• _Dataset excerpts_
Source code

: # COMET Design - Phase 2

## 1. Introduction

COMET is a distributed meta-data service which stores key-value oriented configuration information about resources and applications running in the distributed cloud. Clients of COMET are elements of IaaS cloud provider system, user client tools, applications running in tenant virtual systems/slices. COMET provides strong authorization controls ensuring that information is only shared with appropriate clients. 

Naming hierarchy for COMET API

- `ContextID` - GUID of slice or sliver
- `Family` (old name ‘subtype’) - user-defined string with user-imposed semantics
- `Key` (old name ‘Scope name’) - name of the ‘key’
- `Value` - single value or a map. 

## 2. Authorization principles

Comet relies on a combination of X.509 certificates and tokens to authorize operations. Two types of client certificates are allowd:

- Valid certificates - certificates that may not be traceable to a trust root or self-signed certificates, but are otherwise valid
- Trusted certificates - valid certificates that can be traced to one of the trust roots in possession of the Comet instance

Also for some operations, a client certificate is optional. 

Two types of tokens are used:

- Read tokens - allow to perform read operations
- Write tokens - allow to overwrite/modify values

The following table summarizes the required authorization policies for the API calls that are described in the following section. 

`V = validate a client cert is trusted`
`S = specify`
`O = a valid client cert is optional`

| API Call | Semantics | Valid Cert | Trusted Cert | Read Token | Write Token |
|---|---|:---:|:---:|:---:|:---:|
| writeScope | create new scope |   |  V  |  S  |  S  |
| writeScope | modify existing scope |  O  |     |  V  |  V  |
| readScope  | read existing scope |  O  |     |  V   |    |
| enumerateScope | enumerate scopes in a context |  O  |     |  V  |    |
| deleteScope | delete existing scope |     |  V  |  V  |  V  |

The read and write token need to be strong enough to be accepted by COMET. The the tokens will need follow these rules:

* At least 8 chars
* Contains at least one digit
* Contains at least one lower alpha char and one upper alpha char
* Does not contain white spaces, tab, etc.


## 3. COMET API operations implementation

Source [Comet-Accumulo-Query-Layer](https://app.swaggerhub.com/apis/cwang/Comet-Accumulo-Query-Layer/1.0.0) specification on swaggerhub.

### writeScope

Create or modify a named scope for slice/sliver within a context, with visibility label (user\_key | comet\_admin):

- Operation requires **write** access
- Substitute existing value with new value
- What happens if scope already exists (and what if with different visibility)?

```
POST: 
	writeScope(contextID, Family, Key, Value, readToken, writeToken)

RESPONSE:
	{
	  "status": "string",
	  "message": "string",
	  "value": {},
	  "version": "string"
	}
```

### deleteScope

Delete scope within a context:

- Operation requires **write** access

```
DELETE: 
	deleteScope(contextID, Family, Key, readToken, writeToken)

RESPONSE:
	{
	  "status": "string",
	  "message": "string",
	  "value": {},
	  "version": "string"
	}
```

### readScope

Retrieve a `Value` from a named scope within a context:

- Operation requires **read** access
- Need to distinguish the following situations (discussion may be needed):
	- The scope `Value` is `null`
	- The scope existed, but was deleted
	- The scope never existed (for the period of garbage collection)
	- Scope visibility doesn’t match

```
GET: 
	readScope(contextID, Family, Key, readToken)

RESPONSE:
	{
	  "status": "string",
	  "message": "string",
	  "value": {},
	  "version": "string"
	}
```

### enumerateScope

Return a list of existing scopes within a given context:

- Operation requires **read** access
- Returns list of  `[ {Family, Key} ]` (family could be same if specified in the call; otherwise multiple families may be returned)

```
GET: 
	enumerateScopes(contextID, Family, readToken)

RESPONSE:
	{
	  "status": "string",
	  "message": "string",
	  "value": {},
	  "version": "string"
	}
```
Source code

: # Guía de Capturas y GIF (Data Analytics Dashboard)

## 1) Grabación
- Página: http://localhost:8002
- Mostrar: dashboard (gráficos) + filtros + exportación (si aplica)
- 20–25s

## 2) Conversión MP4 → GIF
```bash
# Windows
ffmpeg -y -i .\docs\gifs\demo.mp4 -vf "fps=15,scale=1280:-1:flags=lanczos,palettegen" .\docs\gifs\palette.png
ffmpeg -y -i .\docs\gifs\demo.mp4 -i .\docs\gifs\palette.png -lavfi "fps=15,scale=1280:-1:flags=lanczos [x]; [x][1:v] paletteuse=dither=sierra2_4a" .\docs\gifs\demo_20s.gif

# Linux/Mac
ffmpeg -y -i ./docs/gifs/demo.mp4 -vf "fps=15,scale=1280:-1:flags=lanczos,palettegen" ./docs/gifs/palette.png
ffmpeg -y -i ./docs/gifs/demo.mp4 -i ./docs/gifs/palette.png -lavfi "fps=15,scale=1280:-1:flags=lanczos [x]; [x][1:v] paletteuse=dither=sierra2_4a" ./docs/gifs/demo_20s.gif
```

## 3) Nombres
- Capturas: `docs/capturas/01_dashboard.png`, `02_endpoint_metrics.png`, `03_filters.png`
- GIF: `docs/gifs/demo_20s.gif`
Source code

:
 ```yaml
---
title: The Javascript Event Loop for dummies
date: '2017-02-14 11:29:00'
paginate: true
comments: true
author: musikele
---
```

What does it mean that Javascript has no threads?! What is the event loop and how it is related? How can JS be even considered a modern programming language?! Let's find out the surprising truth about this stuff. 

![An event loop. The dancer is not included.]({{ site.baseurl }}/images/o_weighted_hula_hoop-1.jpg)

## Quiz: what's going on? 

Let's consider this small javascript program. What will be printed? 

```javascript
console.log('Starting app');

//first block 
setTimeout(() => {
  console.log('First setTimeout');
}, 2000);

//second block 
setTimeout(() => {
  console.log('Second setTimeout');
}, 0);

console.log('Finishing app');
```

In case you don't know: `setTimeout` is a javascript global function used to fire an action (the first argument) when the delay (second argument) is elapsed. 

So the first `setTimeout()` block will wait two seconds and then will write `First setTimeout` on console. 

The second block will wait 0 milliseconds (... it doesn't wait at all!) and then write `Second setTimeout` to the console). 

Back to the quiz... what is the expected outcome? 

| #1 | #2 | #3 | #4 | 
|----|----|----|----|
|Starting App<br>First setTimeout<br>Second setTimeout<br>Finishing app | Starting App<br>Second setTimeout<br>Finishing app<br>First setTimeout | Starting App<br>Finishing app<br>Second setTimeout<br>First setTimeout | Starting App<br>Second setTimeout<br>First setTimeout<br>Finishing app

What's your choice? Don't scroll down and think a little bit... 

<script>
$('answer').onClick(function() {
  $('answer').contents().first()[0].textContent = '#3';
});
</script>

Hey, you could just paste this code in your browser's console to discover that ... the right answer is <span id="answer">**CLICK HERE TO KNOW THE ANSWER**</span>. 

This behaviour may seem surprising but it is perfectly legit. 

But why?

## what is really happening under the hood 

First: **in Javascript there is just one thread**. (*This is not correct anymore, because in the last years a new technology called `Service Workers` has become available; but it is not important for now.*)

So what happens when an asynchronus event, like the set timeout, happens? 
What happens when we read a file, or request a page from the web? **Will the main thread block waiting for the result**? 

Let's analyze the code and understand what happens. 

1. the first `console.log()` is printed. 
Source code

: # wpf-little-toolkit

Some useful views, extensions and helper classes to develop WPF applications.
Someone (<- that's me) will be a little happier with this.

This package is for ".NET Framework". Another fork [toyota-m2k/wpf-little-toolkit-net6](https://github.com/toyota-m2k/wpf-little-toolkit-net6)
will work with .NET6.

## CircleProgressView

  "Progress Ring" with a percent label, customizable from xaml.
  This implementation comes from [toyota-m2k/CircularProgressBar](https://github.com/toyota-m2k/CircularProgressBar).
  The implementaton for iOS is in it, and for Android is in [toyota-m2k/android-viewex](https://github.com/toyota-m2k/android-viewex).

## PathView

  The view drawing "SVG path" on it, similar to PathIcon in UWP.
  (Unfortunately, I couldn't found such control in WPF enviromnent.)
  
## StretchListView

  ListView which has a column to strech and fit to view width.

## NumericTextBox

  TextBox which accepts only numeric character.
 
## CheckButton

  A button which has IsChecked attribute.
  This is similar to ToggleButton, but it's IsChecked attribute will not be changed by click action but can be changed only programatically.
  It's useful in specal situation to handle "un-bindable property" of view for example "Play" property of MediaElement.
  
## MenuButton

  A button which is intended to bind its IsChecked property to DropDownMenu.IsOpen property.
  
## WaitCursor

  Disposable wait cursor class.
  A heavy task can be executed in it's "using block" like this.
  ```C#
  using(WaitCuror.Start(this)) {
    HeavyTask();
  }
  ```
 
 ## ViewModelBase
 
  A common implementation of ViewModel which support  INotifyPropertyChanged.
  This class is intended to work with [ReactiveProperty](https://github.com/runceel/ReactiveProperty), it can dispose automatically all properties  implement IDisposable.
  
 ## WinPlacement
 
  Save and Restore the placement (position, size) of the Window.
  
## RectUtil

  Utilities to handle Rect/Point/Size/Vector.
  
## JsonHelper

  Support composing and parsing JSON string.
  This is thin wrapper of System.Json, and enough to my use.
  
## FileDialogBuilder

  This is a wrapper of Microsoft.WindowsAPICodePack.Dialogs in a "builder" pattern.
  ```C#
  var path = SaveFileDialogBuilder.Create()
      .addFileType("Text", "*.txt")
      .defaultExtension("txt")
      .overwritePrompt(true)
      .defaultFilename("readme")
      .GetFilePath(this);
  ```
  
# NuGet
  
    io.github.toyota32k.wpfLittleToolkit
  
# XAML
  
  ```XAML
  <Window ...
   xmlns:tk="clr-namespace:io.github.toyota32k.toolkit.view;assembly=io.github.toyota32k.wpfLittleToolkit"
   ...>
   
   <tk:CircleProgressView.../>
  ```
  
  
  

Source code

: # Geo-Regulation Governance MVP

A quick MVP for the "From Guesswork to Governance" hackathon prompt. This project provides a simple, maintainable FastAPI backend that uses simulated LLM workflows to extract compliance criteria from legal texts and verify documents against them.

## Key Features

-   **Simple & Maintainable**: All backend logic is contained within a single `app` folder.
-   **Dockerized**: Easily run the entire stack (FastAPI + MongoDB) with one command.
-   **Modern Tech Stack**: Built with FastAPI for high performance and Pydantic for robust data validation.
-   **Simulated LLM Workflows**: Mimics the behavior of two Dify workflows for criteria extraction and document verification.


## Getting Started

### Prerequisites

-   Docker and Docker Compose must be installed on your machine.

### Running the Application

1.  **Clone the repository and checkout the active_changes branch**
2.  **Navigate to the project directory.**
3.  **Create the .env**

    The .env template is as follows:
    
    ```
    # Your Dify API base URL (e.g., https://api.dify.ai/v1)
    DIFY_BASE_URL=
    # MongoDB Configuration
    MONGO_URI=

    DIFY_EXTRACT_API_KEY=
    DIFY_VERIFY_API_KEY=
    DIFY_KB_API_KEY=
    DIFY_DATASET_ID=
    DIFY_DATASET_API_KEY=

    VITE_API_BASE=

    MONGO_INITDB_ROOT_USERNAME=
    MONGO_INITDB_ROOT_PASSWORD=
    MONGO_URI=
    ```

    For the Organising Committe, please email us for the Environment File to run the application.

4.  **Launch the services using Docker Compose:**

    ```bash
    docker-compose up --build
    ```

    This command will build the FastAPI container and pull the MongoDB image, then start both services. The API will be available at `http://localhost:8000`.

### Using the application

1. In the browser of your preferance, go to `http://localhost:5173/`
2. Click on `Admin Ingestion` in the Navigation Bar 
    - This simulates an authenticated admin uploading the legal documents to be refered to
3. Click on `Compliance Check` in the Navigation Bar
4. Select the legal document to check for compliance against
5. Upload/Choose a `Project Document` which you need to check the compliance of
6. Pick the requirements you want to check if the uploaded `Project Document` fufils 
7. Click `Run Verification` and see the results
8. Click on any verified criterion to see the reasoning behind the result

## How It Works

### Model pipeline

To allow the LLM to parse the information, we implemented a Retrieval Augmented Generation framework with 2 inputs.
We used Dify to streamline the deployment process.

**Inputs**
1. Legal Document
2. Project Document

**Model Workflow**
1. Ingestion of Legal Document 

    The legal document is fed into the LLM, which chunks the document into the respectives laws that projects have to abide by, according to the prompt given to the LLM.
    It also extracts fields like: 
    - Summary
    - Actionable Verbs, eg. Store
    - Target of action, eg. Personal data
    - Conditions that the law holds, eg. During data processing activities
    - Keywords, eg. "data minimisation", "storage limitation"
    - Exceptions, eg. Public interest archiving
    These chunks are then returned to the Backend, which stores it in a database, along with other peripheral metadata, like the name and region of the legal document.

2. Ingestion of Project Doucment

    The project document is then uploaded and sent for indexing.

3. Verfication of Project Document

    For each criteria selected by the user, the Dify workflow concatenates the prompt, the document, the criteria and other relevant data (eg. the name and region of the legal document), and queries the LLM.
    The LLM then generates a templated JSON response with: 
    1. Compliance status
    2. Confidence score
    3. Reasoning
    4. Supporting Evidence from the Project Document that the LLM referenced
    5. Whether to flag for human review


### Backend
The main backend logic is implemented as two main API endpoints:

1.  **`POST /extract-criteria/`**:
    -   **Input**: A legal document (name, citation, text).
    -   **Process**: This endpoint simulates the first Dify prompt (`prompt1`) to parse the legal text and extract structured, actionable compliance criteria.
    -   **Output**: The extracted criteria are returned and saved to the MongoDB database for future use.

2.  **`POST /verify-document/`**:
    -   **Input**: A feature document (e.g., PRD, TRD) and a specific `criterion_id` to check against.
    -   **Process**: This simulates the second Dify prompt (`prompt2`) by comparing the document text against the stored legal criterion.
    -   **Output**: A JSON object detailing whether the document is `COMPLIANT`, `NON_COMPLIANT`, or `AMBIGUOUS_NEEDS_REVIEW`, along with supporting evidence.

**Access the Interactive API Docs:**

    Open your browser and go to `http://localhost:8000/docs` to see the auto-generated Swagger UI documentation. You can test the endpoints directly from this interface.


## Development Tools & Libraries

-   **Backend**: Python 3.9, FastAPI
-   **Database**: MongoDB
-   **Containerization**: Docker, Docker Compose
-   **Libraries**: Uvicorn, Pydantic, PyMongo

• _Your goal_
For this task, write out exactly the lines of the entries above, starting at the line with "## CheckButton" and ending at the line with "## JsonHelper", both included, and no others.

• _Written answer_
## CheckButton

  A button which has IsChecked attribute.
  This is similar to ToggleButton, but it's IsChecked attribute will not be changed by click action but can be changed only programatically.
  It's useful in specal situation to handle "un-bindable property" of view for example "Play" property of MediaElement.
  
## MenuButton

  A button which is intended to bind its IsChecked property to DropDownMenu.IsOpen property.
  
## WaitCursor

  Disposable wait cursor class.
  A heavy task can be executed in it's "using block" like this.
  ```C#
  using(WaitCuror.Start(this)) {
    HeavyTask();
  }
  ```
 
 ## ViewModelBase
 
  A common implementation of ViewModel which support  INotifyPropertyChanged.
  This class is intended to work with [ReactiveProperty](https://github.com/runceel/ReactiveProperty), it can dispose automatically all properties  implement IDisposable.
  
 ## WinPlacement
 
  Save and Restore the placement (position, size) of the Window.
  
## RectUtil

  Utilities to handle Rect/Point/Size/Vector.
  
## JsonHelper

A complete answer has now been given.